Problem description:
The entries below are to be transcribed in full, without their images.

Segment Start: Stored data

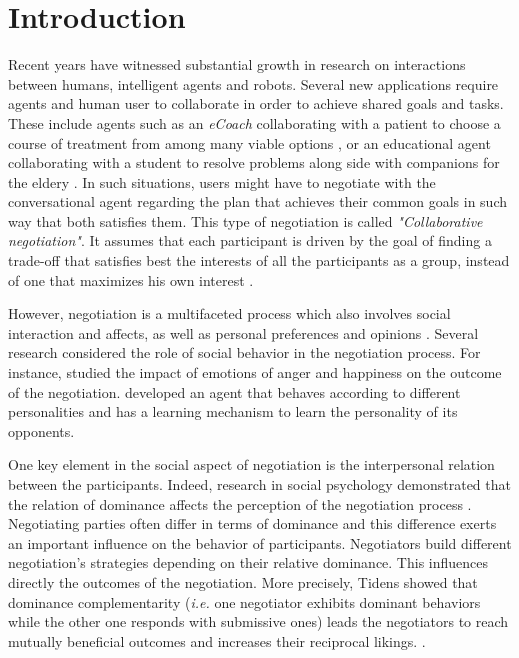 \documentclass[conference, letterpaper]{IEEEtran}
\begin{document}
	\section{Introduction}
		Recent years have witnessed substantial growth in research on interactions between humans, intelligent agents and robots. Several new applications require agents and human user to collaborate in order to achieve shared goals and tasks. These include agents such as an \textit{eCoach} collaborating with a patient to choose a course of treatment from among many viable options \cite{robertson2015visual}, or an educational agent collaborating with a student to resolve problems \cite{howard2017shifting} along side with companions for the eldery \cite{sidner2014robotic}. 
		In such situations, users might have to negotiate with the conversational agent regarding the plan that achieves their common goals in such way that both satisfies them. This type of negotiation is called \emph{"Collaborative negotiation"}. It assumes that each participant is driven by the goal of finding a trade-off that satisfies best the interests of all the participants as a group, instead of one that maximizes his own interest \cite{sidner1994artificial,chu1995response}.
	
		However, negotiation is a multifaceted process which also involves social interaction and affects, as well as personal preferences and opinions  \cite{bro2010affective}. Several research considered the role of social behavior in the negotiation process. For instance, \cite{de2011effect} studied the impact of emotions of anger and happiness on the outcome of the negotiation.  \cite{kraus1995designing} developed an agent that behaves according to different personalities and has a learning mechanism to learn the personality of its opponents. 
	
		One key element in the social aspect of negotiation is the interpersonal relation between the participants. Indeed, research in social psychology demonstrated that the relation of dominance affects the perception of the negotiation process \cite{van2006power}.  
		Negotiating parties often differ in terms of dominance and this difference exerts an important influence on the behavior of participants. Negotiators build different negotiation's strategies depending on their relative dominance. This influences directly the outcomes of the negotiation. More precisely, Tidens \cite{tiedens2003power} showed that dominance complementarity (\emph{i.e.} one negotiator exhibits dominant behaviors while the other one responds with submissive ones) leads the negotiators to reach mutually beneficial outcomes and increases their reciprocal likings. \cite{wiltermuth2015benefits,tiedens2003power}.
	
\end{document}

Segment End: Stored data

Task result:
 \documentclass[conference, letterpaper]{IEEEtran}
\begin{document}
	\section{Introduction}
		Recent years have witnessed substantial growth in research on interactions between humans, intelligent agents and robots. Several new applications require agents and human user to collaborate in order to achieve shared goals and tasks. These include agents such as an \textit{eCoach} collaborating with a patient to choose a course of treatment from among many viable options \cite{robertson2015visual}, or an educational agent collaborating with a student to resolve problems \cite{howard2017shifting} along side with companions for the eldery \cite{sidner2014robotic}. 
		In such situations, users might have to negotiate with the conversational agent regarding the plan that achieves their common goals in such way that both satisfies them. This type of negotiation is called \emph{"Collaborative negotiation"}. It assumes that each participant is driven by the goal of finding a trade-off that satisfies best the interests of all the participants as a group, instead of one that maximizes his own interest \cite{sidner1994artificial,chu1995response}.
	
		However, negotiation is a multifaceted process which also involves social interaction and affects, as well as personal preferences and opinions  \cite{bro2010affective}. Several research considered the role of social behavior in the negotiation process. For instance, \cite{de2011effect} studied the impact of emotions of anger and happiness on the outcome of the negotiation.  \cite{kraus1995designing} developed an agent that behaves according to different personalities and has a learning mechanism to learn the personality of its opponents. 
	
		One key element in the social aspect of negotiation is the interpersonal relation between the participants. Indeed, research in social psychology demonstrated that the relation of dominance affects the perception of the negotiation process \cite{van2006power}.  
		Negotiating parties often differ in terms of dominance and this difference exerts an important influence on the behavior of participants. Negotiators build different negotiation's strategies depending on their relative dominance. This influences directly the outcomes of the negotiation. More precisely, Tidens \cite{tiedens2003power} showed that dominance complementarity (\emph{i.e.} one negotiator exhibits dominant behaviors while the other one responds with submissive ones) leads the negotiators to reach mutually beneficial outcomes and increases their reciprocal likings. \cite{wiltermuth2015benefits,tiedens2003power}.
	
\end{document}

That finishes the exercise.